-- Source information follows --

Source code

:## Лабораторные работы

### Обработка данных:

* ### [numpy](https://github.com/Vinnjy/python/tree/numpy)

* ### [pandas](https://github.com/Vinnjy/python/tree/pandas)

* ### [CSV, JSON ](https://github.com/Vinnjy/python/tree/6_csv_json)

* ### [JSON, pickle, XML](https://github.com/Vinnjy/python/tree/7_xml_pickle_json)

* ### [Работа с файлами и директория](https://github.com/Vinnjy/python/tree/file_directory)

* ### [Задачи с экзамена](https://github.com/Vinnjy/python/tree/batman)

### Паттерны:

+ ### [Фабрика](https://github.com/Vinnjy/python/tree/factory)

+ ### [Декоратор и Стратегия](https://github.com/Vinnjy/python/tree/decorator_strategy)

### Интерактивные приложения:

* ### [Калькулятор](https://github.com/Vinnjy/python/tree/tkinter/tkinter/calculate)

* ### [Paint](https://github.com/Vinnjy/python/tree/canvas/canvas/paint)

-- Source information concluded --
-- Source information follows --

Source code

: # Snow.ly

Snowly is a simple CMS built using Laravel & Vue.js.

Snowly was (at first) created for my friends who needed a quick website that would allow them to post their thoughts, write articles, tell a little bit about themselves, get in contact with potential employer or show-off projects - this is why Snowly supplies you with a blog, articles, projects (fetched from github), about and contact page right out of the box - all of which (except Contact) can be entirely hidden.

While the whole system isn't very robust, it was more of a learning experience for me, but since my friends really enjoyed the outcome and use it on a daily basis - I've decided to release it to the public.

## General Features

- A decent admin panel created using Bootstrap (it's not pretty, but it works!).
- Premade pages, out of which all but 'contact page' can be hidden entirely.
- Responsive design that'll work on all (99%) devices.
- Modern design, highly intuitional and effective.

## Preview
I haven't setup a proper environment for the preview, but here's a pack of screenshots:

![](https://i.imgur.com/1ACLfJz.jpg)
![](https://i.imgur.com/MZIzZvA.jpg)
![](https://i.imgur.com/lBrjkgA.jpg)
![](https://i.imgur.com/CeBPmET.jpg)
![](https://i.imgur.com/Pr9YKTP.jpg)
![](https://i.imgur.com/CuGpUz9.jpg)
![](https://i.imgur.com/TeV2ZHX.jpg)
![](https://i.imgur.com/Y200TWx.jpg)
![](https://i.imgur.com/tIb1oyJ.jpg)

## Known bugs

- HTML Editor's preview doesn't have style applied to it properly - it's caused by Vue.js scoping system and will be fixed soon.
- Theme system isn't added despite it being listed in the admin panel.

-- Source information concluded --

| Goal of the exercise |
Search the entries above for "python". Return every line that has it.

| The answer |
* ### [numpy](https://github.com/Vinnjy/python/tree/numpy)
* ### [pandas](https://github.com/Vinnjy/python/tree/pandas)
* ### [CSV, JSON ](https://github.com/Vinnjy/python/tree/6_csv_json)
* ### [JSON, pickle, XML](https://github.com/Vinnjy/python/tree/7_xml_pickle_json)
* ### [Работа с файлами и директория](https://github.com/Vinnjy/python/tree/file_directory)
* ### [Задачи с экзамена](https://github.com/Vinnjy/python/tree/batman)
+ ### [Фабрика](https://github.com/Vinnjy/python/tree/factory)
+ ### [Декоратор и Стратегия](https://github.com/Vinnjy/python/tree/decorator_strategy)
* ### [Калькулятор](https://github.com/Vinnjy/python/tree/tkinter/tkinter/calculate)
* ### [Paint](https://github.com/Vinnjy/python/tree/canvas/canvas/paint)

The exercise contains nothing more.